In a similar vein, Torres Strait Islander Elma Kris, in his work About explores the stories, customs and sense of identity that are passed down through families and generations. It's these stories and customs, Riley explains, that go a long way to explaining what it means to be Aboriginal in the 21st century.
"Personally, I think it's a sense of belonging, and connection to something much larger than yourself. I enjoy being a medium to pass on the old stories to the audience and I feel responsibility in making sure the culture and stories aren't lost in this modern, 21st century high-tech world."
Amongst his extensive international touring with both Bangarra Dance Theatre and the Australian Ballet, Riley remembers in particular a visit to Ottawa, Canada, in 2008, where he held a workshop for local indigenous kids.
"They absolutely blew me away with their passion for their culture. It was great to see them be so involved in traditional practices from their country," he says.
It's this sense of awareness, pride, and honour, that Riley also sees as being the most important message that Belong conveys, and crucial to the building and continuation of Aboriginal history, culture and understanding in Australia.
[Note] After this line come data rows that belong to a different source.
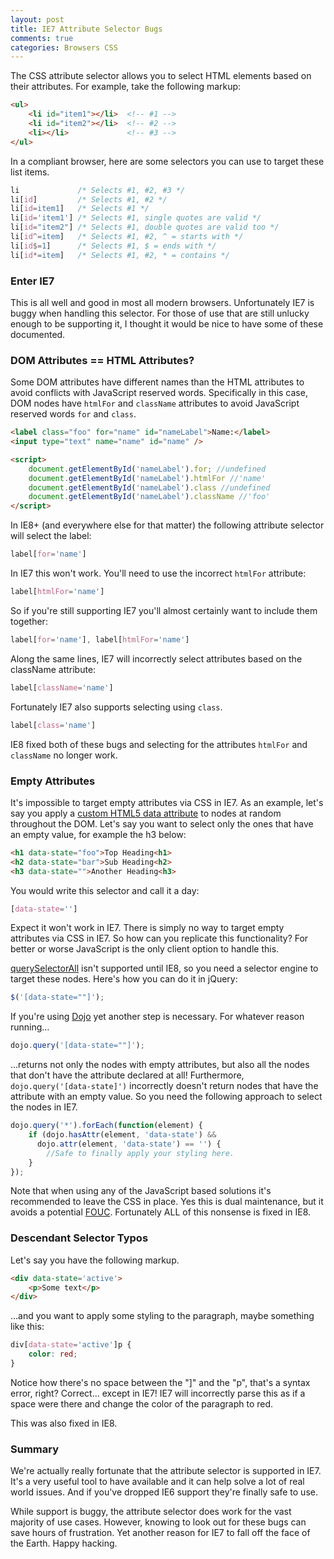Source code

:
 ```yaml
---
layout: post
title: IE7 Attribute Selector Bugs
comments: true
categories: Browsers CSS
---
```


The CSS attribute selector allows you to select HTML elements based on their attributes.  For example, take the following markup:

``` html Simple List
<ul>
	<li id="item1"></li>  <!-- #1 -->
	<li id="item2"></li>  <!-- #2 -->
	<li></li>             <!-- #3 -->
</ul>
```
<!--more-->

In a compliant browser, here are some selectors you can use to target these list items.

``` css Selectors to Target the List
li             /* Selects #1, #2, #3 */
li[id]         /* Selects #1, #2 */
li[id=item1]   /* Selects #1 */
li[id='item1'] /* Selects #1, single quotes are valid */
li[id="item2"] /* Selects #1, double quotes are valid too */
li[id^=item]   /* Selects #1, #2, ^ = starts with */
li[id$=1]      /* Selects #1, $ = ends with */
li[id*=item]   /* Selects #1, #2, * = contains */
```

### Enter IE7

This is all well and good in most all modern browsers.  Unfortunately IE7 is buggy when handling this selector.  For those of use that are still unlucky enough to be supporting it, I thought it would be nice to have some of these documented.

### DOM Attributes == HTML Attributes?

Some DOM attributes have different names than the HTML attributes to avoid conflicts with JavaScript reserved words.  Specifically in this case, DOM nodes have <code>htmlFor</code> and <code>className</code> attributes to avoid JavaScript reserved words <code>for</code> and <code>class</code>.

``` html htmlFor and className
<label class="foo" for="name" id="nameLabel">Name:</label>
<input type="text" name="name" id="name" />

<script>
	document.getElementById('nameLabel').for; //undefined
	document.getElementById('nameLabel').htmlFor //'name'
	document.getElementById('nameLabel').class //undefined
	document.getElementById('nameLabel').className //'foo'
</script>
```

In IE8+ (and everywhere else for that matter) the following attribute selector will select the label:

``` css Standard Attribute Selector
label[for='name']
```

In IE7 this won't work.  You'll need to use the incorrect <code>htmlFor</code> attribute:

``` css IE7 for Attribute Selector
label[htmlFor='name']
```

So if you're still supporting IE7 you'll almost certainly want to include them together:

``` css Combined Selector
label[for='name'], label[htmlFor='name']
```

Along the same lines, IE7 will incorrectly select attributes based on the className attribute:

``` css IE7 class Attribute Selector
label[className='name']
```

Fortunately IE7 also supports selecting using <code>class</code>.

``` css class Attribute Selector
label[class='name']
```

IE8 fixed both of these bugs and selecting for the attributes <code>htmlFor</code> and <code>className</code> no longer work.

### Empty Attributes

It's impossible to target empty attributes via CSS in IE7.  As an example, let's say you apply a [custom HTML5 data attribute](http://html5doctor.com/html5-custom-data-attributes/) to nodes at random throughout the DOM.  Let's say you want to select only the ones that have an empty value, for example the h3 below:

``` html Headings to Select
<h1 data-state="foo">Top Heading<h1>
<h2 data-state="bar">Sub Heading<h2>
<h3 data-state="">Another Heading<h3>
```

You would write this selector and call it a day:

``` css Empty Attribute Selector
[data-state='']
```

Expect it won't work in IE7.  There is simply no way to target empty attributes via CSS in IE7.  So how can you replicate this functionality?  For better or worse JavaScript is the only client option to handle this.

[querySelectorAll](http://caniuse.com/queryselector) isn't supported until IE8, so you need a selector engine to target these nodes.  Here's how you can do it in jQuery:

``` javascript Selecting Nodes with Empty Attribute - jQuery
$('[data-state=""]');
```

If you're using [Dojo](http://dojotoolkit.org) yet another step is necessary.  For whatever reason running…

``` javascript JavaScript Selecting Nodes with Empty Attribute - Dojo
dojo.query('[data-state=""]');
```

…returns not only the nodes with empty attributes, but also all the nodes that don't have the attribute declared at all!  Furthermore, <code>dojo.query('[data-state]')</code> incorrectly doesn't return nodes that have the attribute with an empty value.  So you need the following approach to select the nodes in IE7.

``` javascript Functioning IE7 Approach
dojo.query('*').forEach(function(element) {
    if (dojo.hasAttr(element, 'data-state') && 
      dojo.attr(element, 'data-state') == '') {
    	//Safe to finally apply your styling here.
    }
});
```

Note that when using any of the JavaScript based solutions it's recommended to leave the CSS in place.  Yes this is dual maintenance, but it avoids a potential [FOUC](http://en.wikipedia.org/wiki/FOUC).  Fortunately ALL of this nonsense is fixed in IE8.

### Descendant Selector Typos

Let's say you have the following markup.

``` html Sample HTML
<div data-state='active'>
	<p>Some text</p>
</div>
```

…and you want to apply some styling to the paragraph, maybe something like this:

``` css Descendant Selector
div[data-state='active']p {
	color: red;
}
```

Notice how there's no space between the "]" and the "p", that's a syntax error, right?  Correct… except in IE7!  IE7 will incorrectly parse this as if a space were there and change the color of the paragraph to red.

This was also fixed in IE8.

### Summary

We're actually really fortunate that the attribute selector is supported in IE7.  It's a very useful tool to have available and it can help solve a lot of real world issues.  And if you've dropped IE6 support they're finally safe to use.

While support is buggy, the attribute selector does work for the vast majority of use cases.  However, knowing to look out for these bugs can save hours of frustration.  Yet another reason for IE7 to fall off the face of the Earth.  Happy hacking.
"Belong portrays that as Indigenous people, we are proud of our heritage, no matter how dark or fair our skin colour, no matter where we grew up. It's about who you decide to be and what you decide to connect to and how you do it, not what other people label you as."
Belong will play at the Canberra Theatre on Friday September 2 and Saturday September 3. Tickets are from $39, from The Canberra Theatre Centre.